- Born: 5 July 1879 Moscow, Russian Empire
- Died: 3 March 1939 (aged 59) Wilno, Poland
- Occupations: Editor, writer
- Known for: krajowcy

= Ludwik Abramowicz (1879–1939) =

Polish activist

Ludwik Abramowicz-Niepokójczycki (5 July 1879 – 3 March 1939) was a Polish activist, bibliophile, publicist and editor. He was one of the major activists of the krajowcy faction, living in Wilno (now Vilnius, Lithuania). He was an editor of Polish language newspaper Przegląd Wileński (Wilno Review, 1912–1913, 1921–1939).

The newspaper Przegląd Wileński promoted krajowcy. Ludwik Abramowicz was an advocate of preserving all the lands of the former Grand Duchy of Lithuania as a single political entity, without the domination of any of the nationalities inhabiting it, above all Lithuanians, Poles, and Belarusians, but with equal rights to develop their own culture. After Abramowicz returned to Wilno in 1919, he actively promoted the idea that Vilnius Region should be transferred to Lithuania without tying Lithuania to union with Poland, although he suggested a cultural autonomy for Poles. The issues of this newspaper were confiscated many times by the Polish authorities.

Abramowicz held active correspondence with Jonas Šliūpas and other Lithuanian activists. He delivered a speech at Jonas Basanavičius' funeral.

==Biography==

=== Early life ===
Ludwik Abramowicz was born on July 5, 1879 in Moscow, Russian Empire into a family of a lawyer and was the third son after the eldest Marian and Witold. His parents, Jan and Maria née Mroczkowska, maintained ties with relatives from the Belarusian provinces.

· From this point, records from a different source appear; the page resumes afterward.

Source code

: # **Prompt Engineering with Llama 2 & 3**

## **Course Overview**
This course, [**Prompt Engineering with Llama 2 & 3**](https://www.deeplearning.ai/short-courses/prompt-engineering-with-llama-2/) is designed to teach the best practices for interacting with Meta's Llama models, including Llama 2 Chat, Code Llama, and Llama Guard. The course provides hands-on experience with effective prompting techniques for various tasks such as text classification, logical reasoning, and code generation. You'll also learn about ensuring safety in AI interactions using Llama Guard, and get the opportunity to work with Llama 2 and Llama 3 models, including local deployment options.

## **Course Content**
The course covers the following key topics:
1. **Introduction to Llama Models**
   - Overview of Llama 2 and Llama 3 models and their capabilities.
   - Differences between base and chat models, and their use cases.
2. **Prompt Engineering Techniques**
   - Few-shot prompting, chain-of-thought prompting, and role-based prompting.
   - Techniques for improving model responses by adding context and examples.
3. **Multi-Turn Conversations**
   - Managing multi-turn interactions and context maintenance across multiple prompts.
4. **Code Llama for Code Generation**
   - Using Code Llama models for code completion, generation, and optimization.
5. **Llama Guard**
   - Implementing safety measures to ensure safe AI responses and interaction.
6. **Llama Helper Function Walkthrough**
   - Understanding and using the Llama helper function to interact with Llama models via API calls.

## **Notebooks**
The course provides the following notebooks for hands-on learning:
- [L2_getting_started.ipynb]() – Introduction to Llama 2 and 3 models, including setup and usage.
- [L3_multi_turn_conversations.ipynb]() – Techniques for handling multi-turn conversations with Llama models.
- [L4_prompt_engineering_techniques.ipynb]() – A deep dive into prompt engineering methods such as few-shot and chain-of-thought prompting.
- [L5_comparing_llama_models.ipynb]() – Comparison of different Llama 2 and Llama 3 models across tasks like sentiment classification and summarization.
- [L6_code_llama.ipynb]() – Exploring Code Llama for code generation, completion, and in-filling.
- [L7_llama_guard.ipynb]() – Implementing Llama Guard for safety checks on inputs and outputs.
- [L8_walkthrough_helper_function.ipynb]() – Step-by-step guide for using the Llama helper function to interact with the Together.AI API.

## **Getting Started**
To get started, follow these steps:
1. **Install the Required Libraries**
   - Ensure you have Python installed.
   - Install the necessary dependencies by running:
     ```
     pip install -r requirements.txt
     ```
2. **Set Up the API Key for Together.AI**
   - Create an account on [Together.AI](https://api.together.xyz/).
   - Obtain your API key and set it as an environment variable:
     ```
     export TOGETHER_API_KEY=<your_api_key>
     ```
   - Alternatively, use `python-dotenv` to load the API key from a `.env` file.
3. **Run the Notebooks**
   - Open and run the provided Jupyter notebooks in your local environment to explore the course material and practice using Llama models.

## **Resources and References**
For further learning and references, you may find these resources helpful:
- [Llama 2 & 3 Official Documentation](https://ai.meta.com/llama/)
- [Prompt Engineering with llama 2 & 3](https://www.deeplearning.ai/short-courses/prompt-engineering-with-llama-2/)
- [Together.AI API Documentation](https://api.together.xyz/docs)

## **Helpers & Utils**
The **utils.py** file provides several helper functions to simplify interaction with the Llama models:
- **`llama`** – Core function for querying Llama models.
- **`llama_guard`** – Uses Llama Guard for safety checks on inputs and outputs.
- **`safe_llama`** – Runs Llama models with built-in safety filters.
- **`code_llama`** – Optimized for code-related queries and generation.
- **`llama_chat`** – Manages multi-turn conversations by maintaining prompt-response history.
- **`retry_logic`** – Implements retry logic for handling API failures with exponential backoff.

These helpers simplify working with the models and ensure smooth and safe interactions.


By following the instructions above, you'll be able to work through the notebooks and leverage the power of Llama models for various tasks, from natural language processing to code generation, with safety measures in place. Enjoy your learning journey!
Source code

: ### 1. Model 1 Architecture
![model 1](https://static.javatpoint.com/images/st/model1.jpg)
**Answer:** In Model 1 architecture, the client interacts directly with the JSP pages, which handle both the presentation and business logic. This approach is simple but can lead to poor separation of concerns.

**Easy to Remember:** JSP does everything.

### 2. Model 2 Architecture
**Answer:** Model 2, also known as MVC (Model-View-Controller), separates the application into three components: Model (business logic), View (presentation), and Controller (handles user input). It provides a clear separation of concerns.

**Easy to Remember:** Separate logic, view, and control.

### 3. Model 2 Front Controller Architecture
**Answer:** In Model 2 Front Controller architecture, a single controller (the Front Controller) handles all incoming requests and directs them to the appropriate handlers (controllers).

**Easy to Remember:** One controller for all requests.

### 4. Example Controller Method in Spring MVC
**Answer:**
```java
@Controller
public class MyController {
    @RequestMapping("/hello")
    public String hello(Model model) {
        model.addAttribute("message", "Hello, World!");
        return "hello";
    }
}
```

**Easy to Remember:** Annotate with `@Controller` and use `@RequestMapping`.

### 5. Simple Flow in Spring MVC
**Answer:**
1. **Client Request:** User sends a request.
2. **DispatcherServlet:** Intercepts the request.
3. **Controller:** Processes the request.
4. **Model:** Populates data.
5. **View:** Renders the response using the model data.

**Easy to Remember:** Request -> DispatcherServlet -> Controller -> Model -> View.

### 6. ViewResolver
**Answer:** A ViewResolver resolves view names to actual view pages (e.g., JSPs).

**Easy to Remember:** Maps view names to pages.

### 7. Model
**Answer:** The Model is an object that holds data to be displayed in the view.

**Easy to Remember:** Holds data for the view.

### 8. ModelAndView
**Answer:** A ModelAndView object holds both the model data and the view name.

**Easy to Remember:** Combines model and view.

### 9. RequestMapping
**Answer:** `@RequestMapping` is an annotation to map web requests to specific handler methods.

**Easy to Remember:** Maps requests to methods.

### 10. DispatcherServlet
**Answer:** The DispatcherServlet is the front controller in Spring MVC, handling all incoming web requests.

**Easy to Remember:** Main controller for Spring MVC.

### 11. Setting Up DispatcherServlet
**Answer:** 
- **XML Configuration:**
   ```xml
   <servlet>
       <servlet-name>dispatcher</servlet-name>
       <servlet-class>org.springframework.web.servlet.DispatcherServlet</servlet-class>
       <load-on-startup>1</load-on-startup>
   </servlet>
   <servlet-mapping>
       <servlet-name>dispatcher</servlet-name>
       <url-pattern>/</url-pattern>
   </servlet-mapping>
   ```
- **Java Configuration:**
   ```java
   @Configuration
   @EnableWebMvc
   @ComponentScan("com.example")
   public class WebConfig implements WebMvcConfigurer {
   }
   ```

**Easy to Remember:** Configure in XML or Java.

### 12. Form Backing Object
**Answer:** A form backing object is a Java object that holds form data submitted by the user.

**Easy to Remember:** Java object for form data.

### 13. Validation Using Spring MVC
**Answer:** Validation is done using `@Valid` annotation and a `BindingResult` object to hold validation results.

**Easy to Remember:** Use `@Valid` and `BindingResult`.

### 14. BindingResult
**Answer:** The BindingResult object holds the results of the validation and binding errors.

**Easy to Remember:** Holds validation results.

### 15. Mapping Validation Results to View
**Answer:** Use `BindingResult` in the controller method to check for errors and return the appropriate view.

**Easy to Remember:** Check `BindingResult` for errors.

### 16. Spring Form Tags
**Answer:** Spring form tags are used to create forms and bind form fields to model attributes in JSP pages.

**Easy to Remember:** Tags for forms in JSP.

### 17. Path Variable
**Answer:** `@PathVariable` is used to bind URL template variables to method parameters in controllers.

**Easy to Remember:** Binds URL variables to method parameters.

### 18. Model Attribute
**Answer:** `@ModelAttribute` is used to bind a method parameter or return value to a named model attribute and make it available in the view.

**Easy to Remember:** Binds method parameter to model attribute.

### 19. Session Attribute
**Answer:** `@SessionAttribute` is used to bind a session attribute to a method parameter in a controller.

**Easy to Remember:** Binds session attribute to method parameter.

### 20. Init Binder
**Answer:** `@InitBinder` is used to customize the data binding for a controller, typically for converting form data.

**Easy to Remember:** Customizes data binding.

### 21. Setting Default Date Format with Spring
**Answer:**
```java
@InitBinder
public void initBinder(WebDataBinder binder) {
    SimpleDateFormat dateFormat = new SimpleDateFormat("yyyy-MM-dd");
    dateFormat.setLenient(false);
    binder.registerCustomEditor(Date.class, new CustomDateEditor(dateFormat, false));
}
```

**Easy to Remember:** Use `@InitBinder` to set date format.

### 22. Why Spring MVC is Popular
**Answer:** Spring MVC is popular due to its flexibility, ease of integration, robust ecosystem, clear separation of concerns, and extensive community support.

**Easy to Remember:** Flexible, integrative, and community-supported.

After graduating from high school, presumably in Minsk, Ludwik Abramowicz entered Moscow University, but did not study there for long and continued his studies at Kharkov University, from where he left for France. There his journalistic and public activities began.

At the beginning of the 20th century, he moved to Galicia. He studied at the history faculty of the Jagiellonian University and at the same time continued his activities as a publicist. At this time, Abramowicz joined the Polish movement and maintained contacts with Polish military organizations (Polish Rifle Squads and Riflemen's Association) in Galicia.

In 1904, he arrived in Vilnius and joined the Autonomists Club (Klub Autonomistów), which included representatives of that part of the local Polish, Lithuanian, and Belarusian society who were united by the idea of autonomy for the lands of the former Grand Duchy of Lithuania.

=== Prewar activity ===
In Vilnius Ludwik Abramowicz met Michał Pius Römer, the future leader of the krajowcy regional idea in its democratic form. Römer soon embarked on a publishing venture, founding a liberal-democratic daily. Abramowicz offered his services to the newly established editorial board, and on February 28, 1906, the first issue of Gazeta Wileńska appeared. The paper quickly became a platform for the liberal-democratic circles of Belarus and Lithuania, with Abramowicz emerging as one of its leading publicists. Römer later recalled: "Ludwik turned out to be a good journalist, one of the best in the newspapers. His feuilletons, which he wrote under the pseudonym Licz, were especially good."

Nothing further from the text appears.